My absolute highlights were exploring national parks across the West Coast and Northern Territory, and around Victoria. Find posts on preparing for wild camping, planning the ultimate Australia road trip and living in the outback and scoring second year “farm work”.
One of my favourite places in the world and a country I would one day love to live in again. Australia has so much to offer and I’m lucky to have had the time, and the money, to have travelled extensively over there. When I first went over to Australia, I quickly fell in love with the lifestyle and the people I met along the way. So I made a pact with myself to see as much of the country as I possibly could in two years. I also spent some time living in the outback – in central Queensland where I was completing my farm work for my second year visa.
Naturally, in those two years I picked up some really useful tips and information about each location I visited. I’ve used everything I learned along the way to create destination guides for each location I visited, plus extra tips on where to stay, what to eat, what trips to do and much more. I’ve created second year visa and working holiday visa guides, plus road trip planning guides.
Enjoy the countryside
Explore the beaches
Accommodation – Australia is expensive to travel and accommodation costs can add up. I really recommend hostels while travelling over there – it’s the only cheap option. Plus you can get deals for booking a week at a time. Shop around for hostels using Booking.com or Hostelworld and always read the reviews. Expect to pay £10-30 a night depending on the location (Sydney is the most expensive by far)
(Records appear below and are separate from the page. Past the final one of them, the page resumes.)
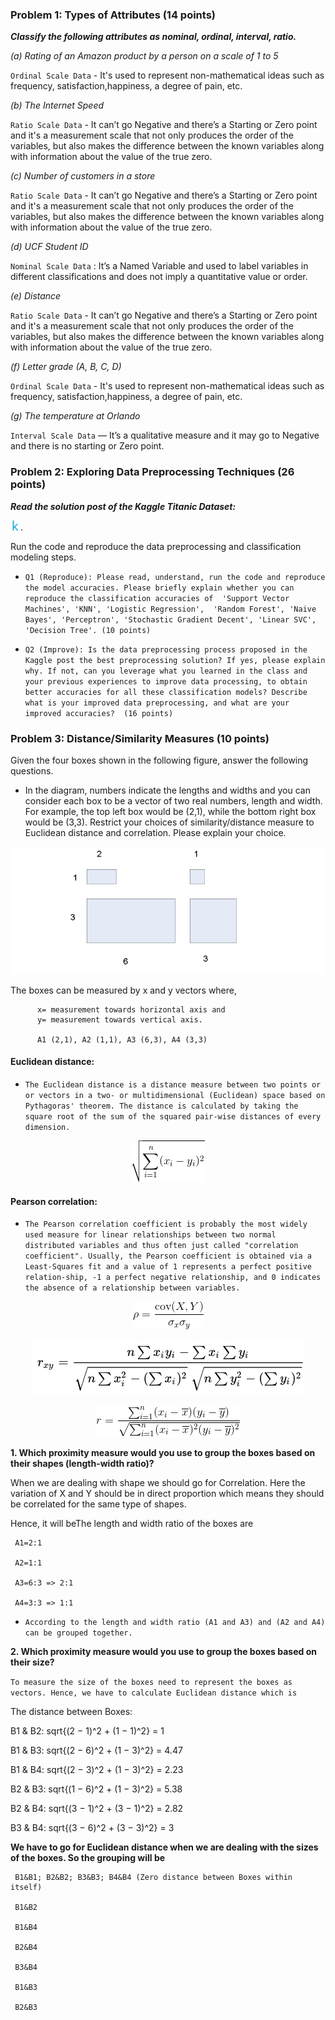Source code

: ### Problem 1: Types of Attributes (14 points)

***Classify the following attributes as nominal, ordinal, interval, ratio.***

*(a) Rating of an Amazon product by a person on a scale of 1 to 5*

`Ordinal Scale Data` - It's used to represent non-mathematical ideas such as frequency, satisfaction,happiness, a degree of pain, etc.

*(b) The Internet Speed*

`Ratio Scale Data` - It can’t go Negative and there’s a Starting or Zero point and it's a measurement scale that not only produces the order of the variables, but also makes the difference between the known variables along with information about the value of the true zero.

*(c) Number of customers in a store*

`Ratio Scale Data` - It can’t go Negative and there’s a Starting or Zero point and it's a measurement scale that not only produces the order of the variables, but also makes the difference between the known variables along with information about the value of the true zero.

*(d) UCF Student ID*

`Nominal Scale Data` : It’s a Named Variable and used to label variables in different classifications and does not imply a 	quantitative value or order.

*(e) Distance*

`Ratio Scale Data` - It can’t go Negative and there’s a Starting or Zero point and it's a measurement scale that not only produces the order of the variables, but also makes the difference between the known variables along with information about the value of the true zero.

*(f) Letter grade (A, B, C, D)*

`Ordinal Scale Data` - It's used to represent non-mathematical ideas such as frequency, satisfaction,happiness, a degree of pain, etc.

*(g) The temperature at Orlando*

`Interval Scale Data` — It’s a qualitative measure and it may go to Negative and there is no starting or Zero point.


### Problem 2: Exploring Data Preprocessing Techniques (26 points) 
 
***Read the solution post of the Kaggle Titanic Dataset:***

[![Kaggle Notebook](kaggle.png)](https://www.kaggle.com/code/preejababu/titanic-data-science-solutions). 

Run the code and reproduce the data preprocessing and classification modeling steps.  
 
- `Q1 (Reproduce): Please read, understand, run the code and reproduce the model accuracies. Please briefly explain whether you can reproduce the classification accuracies of  'Support Vector Machines', 'KNN', 'Logistic Regression',  'Random Forest', 'Naive Bayes', 'Perceptron', 'Stochastic Gradient Decent', 'Linear SVC', 'Decision Tree'. (10 points)`
 
- `Q2 (Improve): Is the data preprocessing process proposed in the Kaggle post the best preprocessing solution? If yes, please explain why. If not, can you leverage what you learned in the class and your previous experiences to improve data processing, to obtain better accuracies for all these classification models? Describe what is your improved data preprocessing, and what are your improved accuracies?  (16 points)`



### Problem 3: Distance/Similarity Measures (10 points)

Given the four boxes shown in the following figure, answer the following questions.

- In the diagram, numbers indicate the lengths and widths and you can consider each box to be a vector of two real numbers, length and width. For example, the top left box would be (2,1), while the bottom right box would be (3,3).  Restrict your choices of similarity/distance measure to Euclidean distance and correlation.  Please explain your choice.

<p align = 'center'>
            <img src = Images/boxes.png />
</p>

The boxes can be measured by x and y vectors where,

          x= measurement towards horizontal axis and 
          y= measurement towards vertical axis.

          A1 (2,1), A2 (1,1), A3 (6,3), A4 (3,3)
          
#### Euclidean distance:
- `The Euclidean distance is a distance measure between two points or or vectors in a two- or multidimensional (Euclidean) space based on Pythagoras' theorem. The distance is calculated by taking the square root of the sum of the squared pair-wise distances of every dimension.`

<p align = 'center'>
            <img src = Images/distance_euclidean.gif/>
</p>

 #### Pearson correlation:
 - `The Pearson correlation coefficient is probably the most widely used measure for linear relationships between two normal distributed variables and thus often just called "correlation coefficient". Usually, the Pearson coefficient is obtained via a Least-Squares fit and a value of 1 represents a perfect positive relation-ship, -1 a perfect negative relationship, and 0 indicates the absence of a relationship between variables.`
 
<p align = 'center'>
            <img src = Images/pearson_rho.gif/>
</p>

<p align = 'center'>
            <img src = Images/pearson.webp/>
</p>

<p align = 'center'>
            <img src = Images/pearson_rho_2.gif/>
</p>


**1. Which proximity measure would you use to group the boxes based on their shapes (length-width ratio)?**

When we are dealing with shape we should go for Correlation. Here the variation of X and Y should be in direct proportion which means they should be correlated for the same type of shapes.

Hence, it will beThe length and width ratio of the boxes are

     A1=2:1
     
     A2=1:1
     
     A3=6:3 => 2:1
     
     A4=3:3 => 1:1

- `According to the length and width ratio (A1 and A3) and (A2 and A4) can be grouped together.`

**2. Which proximity measure would you use to group the boxes based on their size?**

`To measure the size of the boxes need to represent the boxes as vectors. Hence, we have to calculate Euclidean distance which is`

The distance between Boxes:

B1 & B2: sqrt{(2 − 1)^2 + (1 − 1)^2} = 1

B1 & B3: sqrt{(2 − 6)^2 + (1 − 3)^2} = 4.47

B1 & B4: sqrt{(2 − 3)^2 + (1 − 3)^2} = 2.23

B2 & B3: sqrt{(1 − 6)^2 + (1 − 3)^2} = 5.38

B2 & B4: sqrt{(3 − 1)^2 + (3 − 1)^2} = 2.82

B3 & B4: sqrt{(3 − 6)^2 + (3 − 3)^2} = 3

**We have to go for Euclidean distance when we are dealing with the sizes of the boxes. So the grouping will be**

     B1&B1; B2&B2; B3&B3; B4&B4 (Zero distance between Boxes within itself)

     B1&B2

     B1&B4

     B2&B4

     B3&B4

     B1&B3

     B2&B3
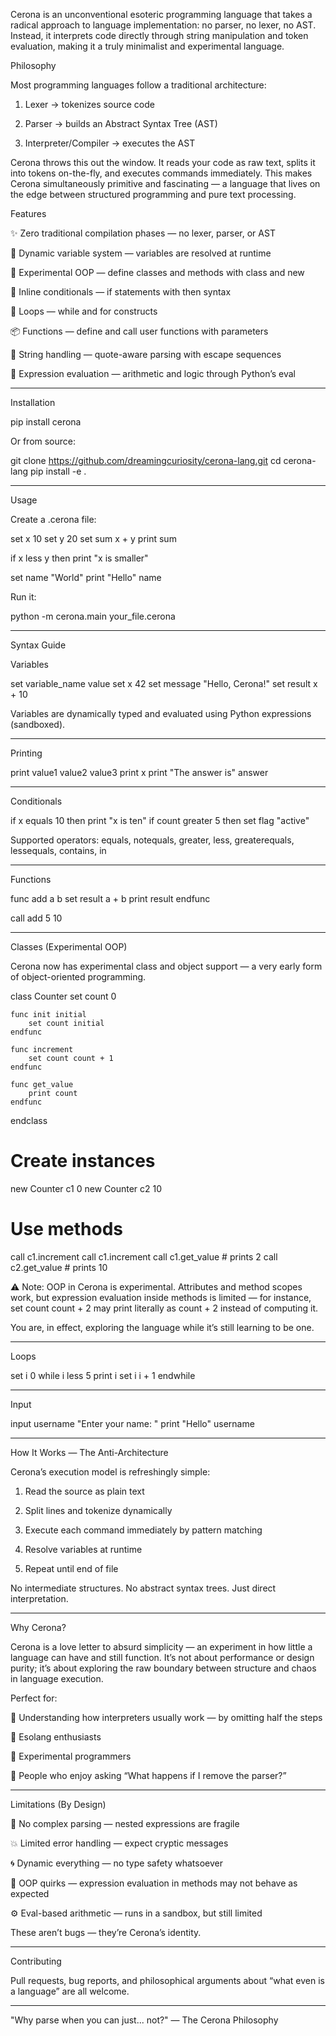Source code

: 
Cerona is an unconventional esoteric programming language that takes a radical approach to language implementation: no parser, no lexer, no AST. Instead, it interprets code directly through string manipulation and token evaluation, making it a truly minimalist and experimental language.

Philosophy

Most programming languages follow a traditional architecture:

1. Lexer → tokenizes source code


2. Parser → builds an Abstract Syntax Tree (AST)


3. Interpreter/Compiler → executes the AST



Cerona throws this out the window. It reads your code as raw text, splits it into tokens on-the-fly, and executes commands immediately. This makes Cerona simultaneously primitive and fascinating — a language that lives on the edge between structured programming and pure text processing.

Features

✨ Zero traditional compilation phases — no lexer, parser, or AST

🔄 Dynamic variable system — variables are resolved at runtime

🧱 Experimental OOP — define classes and methods with class and new

🎯 Inline conditionals — if statements with then syntax

🔁 Loops — while and for constructs

📦 Functions — define and call user functions with parameters

💬 String handling — quote-aware parsing with escape sequences

🧮 Expression evaluation — arithmetic and logic through Python’s eval



---

Installation

pip install cerona

Or from source:

git clone https://github.com/dreamingcuriosity/cerona-lang.git
cd cerona-lang
pip install -e .


---

Usage

Create a .cerona file:

set x 10
set y 20
set sum x + y
print sum

if x less y then print "x is smaller"

set name "World"
print "Hello" name

Run it:

python -m cerona.main your_file.cerona


---

Syntax Guide

Variables

set variable_name value
set x 42
set message "Hello, Cerona!"
set result x + 10

Variables are dynamically typed and evaluated using Python expressions (sandboxed).


---

Printing

print value1 value2 value3
print x
print "The answer is" answer


---

Conditionals

if x equals 10 then print "x is ten"
if count greater 5 then set flag "active"

Supported operators:
equals, notequals, greater, less, greaterequals, lessequals, contains, in


---

Functions

func add a b
    set result a + b
    print result
endfunc

call add 5 10


---

Classes (Experimental OOP)

Cerona now has experimental class and object support — a very early form of object-oriented programming.

class Counter
    set count 0

    func init initial
        set count initial
    endfunc

    func increment
        set count count + 1
    endfunc

    func get_value
        print count
    endfunc
endclass

# Create instances
new Counter c1 0
new Counter c2 10

# Use methods
call c1.increment
call c1.increment
call c1.get_value  # prints 2
call c2.get_value  # prints 10

⚠️ Note:
OOP in Cerona is experimental. Attributes and method scopes work, but expression evaluation inside methods is limited — for instance, set count count + 2 may print literally as count + 2 instead of computing it.

You are, in effect, exploring the language while it’s still learning to be one.


---

Loops

set i 0
while i less 5
    print i
    set i i + 1
endwhile


---

Input

input username "Enter your name: "
print "Hello" username


---

How It Works — The Anti-Architecture

Cerona’s execution model is refreshingly simple:

1. Read the source as plain text


2. Split lines and tokenize dynamically


3. Execute each command immediately by pattern matching


4. Resolve variables at runtime


5. Repeat until end of file



No intermediate structures. No abstract syntax trees. Just direct interpretation.


---

Why Cerona?

Cerona is a love letter to absurd simplicity — an experiment in how little a language can have and still function. It’s not about performance or design purity; it’s about exploring the raw boundary between structure and chaos in language execution.

Perfect for:

🧠 Understanding how interpreters usually work — by omitting half the steps

🎨 Esolang enthusiasts

🧪 Experimental programmers

🤔 People who enjoy asking “What happens if I remove the parser?”



---

Limitations (By Design)

🧩 No complex parsing — nested expressions are fragile

💥 Limited error handling — expect cryptic messages

🌀 Dynamic everything — no type safety whatsoever

🧱 OOP quirks — expression evaluation in methods may not behave as expected

⚙️ Eval-based arithmetic — runs in a sandbox, but still limited


These aren’t bugs — they’re Cerona’s identity.


---

Contributing

Pull requests, bug reports, and philosophical arguments about “what even is a language” are all welcome.


---

"Why parse when you can just... not?" — The Cerona Philosophy

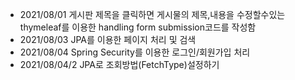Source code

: * 2021/08/01 게시판 제목을 클릭하면 게시물의 제목,내용을 수정할수있는 thymeleaf를 이용한 handling form submission코드를 작성함
* 2021/08/03 JPA를 이용한 페이지 처리 및 검색
* 2021/08/04 Spring Security를 이용한 로그인/회원가입 처리 
* 2021/08/04/2 JPA로 조회방법(FetchType)설정하기
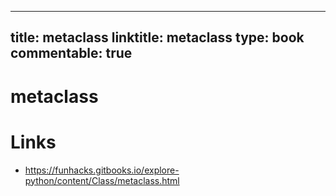 
---
title: metaclass
linktitle: metaclass
type: book
commentable: true
---

# metaclass

# Links

- https://funhacks.gitbooks.io/explore-python/content/Class/metaclass.html

    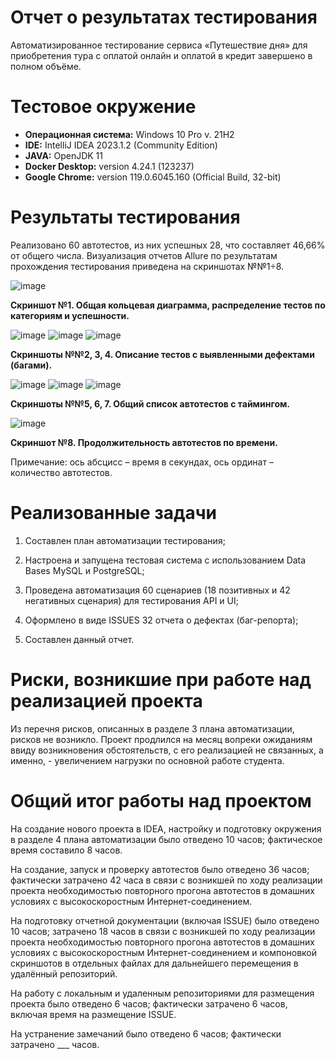 # Отчет о результатах тестирования

Автоматизированное тестирование сервиса «Путешествие дня» для приобретения тура с оплатой онлайн и оплатой в кредит завершено в полном объёме.

# Тестовое окружение
- **Операционная система:** Windows 10 Pro v. 21H2
- **IDE:** IntelliJ IDEA 2023.1.2 (Community Edition)
- **JAVA:** OpenJDK 11
- **Docker Desktop:** version 4.24.1 (123237)
- **Google Chrome:** version  119.0.6045.160 (Official Build, 32-bit)

# Результаты тестирования
Реализовано 60 автотестов, из них успешных 28, что составляет 46,66% от общего числа.
Визуализация отчетов Allure по результатам прохождения тестирования приведена на скриншотах №№1÷8.

![image](https://github.com/Sergey30ssw/Final_work_SSW_03/assets/133129423/04449fab-82af-4554-87ba-c1ac139669fa)

**Скриншот №1. Общая кольцевая диаграмма, распределение тестов по категориям и успешности.**

![image](https://github.com/Sergey30ssw/Final_work_SSW_03/assets/133129423/93f79e51-0751-4e7c-ba95-6163db4e4623)
![image](https://github.com/Sergey30ssw/Final_work_SSW_03/assets/133129423/08dc1bb6-ba9d-4678-aef9-cb7dec889661)
![image](https://github.com/Sergey30ssw/Final_work_SSW_03/assets/133129423/c349b8d3-3f21-4830-90a8-3a6b11c77ff4)

**Скриншоты №№2, 3, 4. Описание тестов с выявленными дефектами (багами).**

![image](https://github.com/Sergey30ssw/Final_work_SSW_03/assets/133129423/e6b66499-e642-486b-abd9-db6a97898836)
![image](https://github.com/Sergey30ssw/Final_work_SSW_03/assets/133129423/d44bb8c1-a0cd-4fce-b401-8c9b33cec2f4)
![image](https://github.com/Sergey30ssw/Final_work_SSW_03/assets/133129423/7e484b65-33ce-4bd7-8e8d-8aa52604f1ca)

**Скриншоты №№5, 6, 7. Общий список автотестов с таймингом.**

![image](https://github.com/Sergey30ssw/Final_work_SSW_03/assets/133129423/e5023358-5d68-48cc-9e9d-2ba6f1ab0942)

**Скриншот №8. Продолжительность автотестов по времени.**

Примечание: ось абсцисс – время в секундах, ось ординат – количество автотестов.

# Реализованные задачи

1) Составлен план автоматизации тестирования;

2) Настроена и запущена тестовая система с использованием Data Bases MySQL и PostgreSQL;

3) Проведена автоматизация 60 сценариев (18 позитивных и 42 негативных сценария) для тестирования API и UI;

4) Оформлено в виде ISSUES 32 отчета о дефектах (баг-репорта);

5) Составлен данный отчет.

# Риски, возникшие при работе над реализацией проекта
Из перечня рисков, описанных в разделе 3 плана автоматизации, рисков не возникло. Проект продлился на месяц вопреки ожиданиям ввиду возникновения обстоятельств, с его реализацией не связанных, а именно, - увеличением нагрузки по основной работе студента.

# Общий итог работы над проектом
На создание нового проекта в IDEA, настройку и подготовку окружения в разделе 4 плана автоматизации было отведено 10 часов; фактическое время составило 8 часов.

На создание, запуск и проверку автотестов было отведено 36 часов; фактически затрачено 42 часа в связи с возникшей по ходу реализации проекта необходимостью повторного прогона автотестов в домашних условиях с высокоскоростным Интернет-соединением.

На подготовку отчетной документации (включая ISSUE) было отведено 10 часов; затрачено 18 часов в связи с возникшей по ходу реализации проекта необходимостью повторного прогона автотестов в домашних условиях с высокоскоростным Интернет-соединением и компоновкой скриншотов в отдельных файлах для дальнейшего перемещения в удалённый репозиторий.

На работу с локальным и удаленным репозиториями для размещения проекта было отведено 6 часов; фактически затрачено 6 часов, включая время на размещение ISSUE.

На устранение замечаний было отведено 6 часов; фактически затрачено ___ часов.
Food – If you’re looking to save money – avoid eating out in Australia. You’ll save a small fortune simply by shopping at the supermarkets and cooking in your hostel. Look out for meal-deals at your hostel and free food where possible, or get a job in a cafe where they send you home with the leftovers. Expect to eat a lot of pasta and noodles if you’re backpacking.
Transportation – This depends entirely on where you are. Public transport passes in Melbourne cost me $20 a week for unlimited travel across Victoria. In Sydney there was a free bus within the CBD. But there are a lot of places where you might need to buy a pass for the Greyhound or hire a car to visit national parks or the East Coast. This can be expensive, but totally worth it – find a group of mates to split costs.
Suggested daily budget – 50-100 GBP / 60-120 USD (Note: This is a suggested budget assuming you’re staying in a hostel, eating out a little, cooking most of your meals, and using local transportation. Using the budget tips below, you can always lower this number. However, if you stay in fancier accommodation or eat out more often, expect this to be higher!)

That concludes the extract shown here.